- Comba Location in Goa, India Comba Comba (India)
- Coordinates: 15°16′35″N 73°57′16″E﻿ / ﻿15.2763°N 73.9544°E
- Country: India
- State: Goa
- District: South Goa
- Sub-district: Salcete

Languages
- • Official: Konkani
- Time zone: UTC+5:30 (IST)
- PIN: 403601
- Vehicle registration: GA

= Comba, Goa =

Comba (Komb) is a town and suburb of the city of Margao in South Goa district in the state of Goa, India close to the city of Margao.

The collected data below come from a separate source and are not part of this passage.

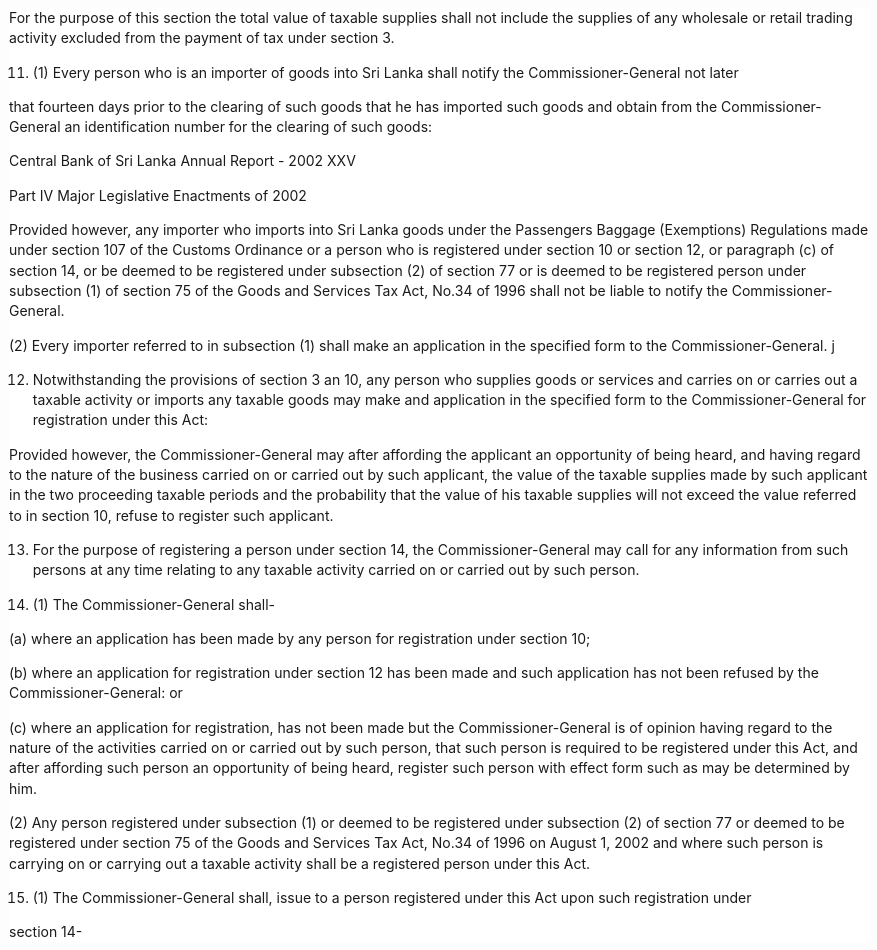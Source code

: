 For the purpose of this section the total value of taxable supplies shall not include the supplies of any wholesale or retail trading activity excluded from the payment of tax under section 3.

11. (1) Every person who is an importer of goods into Sri Lanka shall notify the Commissioner-General not later

that fourteen days prior to the clearing of such goods that he has imported such goods and obtain from the Commissioner-General an identification number for the clearing of such goods:

Central Bank of Sri Lanka Annual Report - 2002 XXV

Part IV Major Legislative Enactments of 2002

Provided however, any importer who imports into Sri Lanka goods under the Passengers Baggage (Exemptions) Regulations made under section 107 of the Customs Ordinance or a person who is registered under section 10 or section 12, or paragraph (c) of section 14, or be deemed to be registered under subsection (2) of section 77 or is deemed to be registered person under subsection (1) of section 75 of the Goods and Services Tax Act, No.34 of 1996 shall not be liable to notify the Commissioner-General.

(2) Every importer referred to in subsection (1) shall make an application in the specified form to the Commissioner-General. j

12. Notwithstanding the provisions of section 3 an 10, any person who supplies goods or services and carries on or carries out a taxable activity or imports any taxable goods may make and application in the specified form to the Commissioner-General for registration under this Act:

Provided however, the Commissioner-General may after affording the applicant an opportunity of being heard, and having regard to the nature of the business carried on or carried out by such applicant, the value of the taxable supplies made by such applicant in the two proceeding taxable periods and the probability that the value of his taxable supplies will not exceed the value referred to in section 10, refuse to register such applicant.

13. For the purpose of registering a person under section 14, the Commissioner-General may call for any information from such persons at any time relating to any taxable activity carried on or carried out by such person.

14. (1) The Commissioner-General shall-

(a) where an application has been made by any person for registration under section 10;

(b) where an application for registration under section 12 has been made and such application has not been refused by the Commissioner-General: or

(c) where an application for registration, has not been made but the Commissioner-General is of opinion having regard to the nature of the activities carried on or carried out by such person, that such person is required to be registered under this Act, and after affording such person an opportunity of being heard, register such person with effect form such as may be determined by him.

(2) Any person registered under subsection (1) or deemed to be registered under subsection (2) of section 77 or deemed to be registered under section 75 of the Goods and Services Tax Act, No.34 of 1996 on August 1, 2002 and where such person is carrying on or carrying out a taxable activity shall be a registered person under this Act.

15. (1) The Commissioner-General shall, issue to a person registered under this Act upon such registration under

section 14-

Comba is famous for Margao's well-known temple-hall "Dambaab Saal".It has Damodar Temple along with Ram temple. The initial settlement of Margao grew from the site of the ancient Damodar Temple.At the centre of Comba there is a famous Vithal Mandir.
Dedicated to the deity - Shree Vithal Rakhumayi Dindi (festival) has been celebrated in Margao since 1909, starting from Kartikein Maha-ekadashi, coinciding with the Pandharpur zatra held in Maharashtra the hometown of the deity. The Dindi festival at the Vithal Rakhumai temple in Comba occurs on the second day after Diwali. The main celebration of Dindi to be held includes the annual procession of the palanquin with the deity, commencing from Shree Hari Mandir Devasthan (Margao) and slowly passing through the entire Margao town, to reach the Shree Vithal-Rakhumayi temple at Comba.
The feast of the Holy Spirit Church, Margao (located at Comba), locally known as Purumetache fest occurs just before the monsoons set in. People from all over Goa congregate at the special market to buy spices and dried fish to be used during the oncoming rainy season. Comba has a number of schools such as Mahila and Nutan, Popular, and Damodar higher secondary college.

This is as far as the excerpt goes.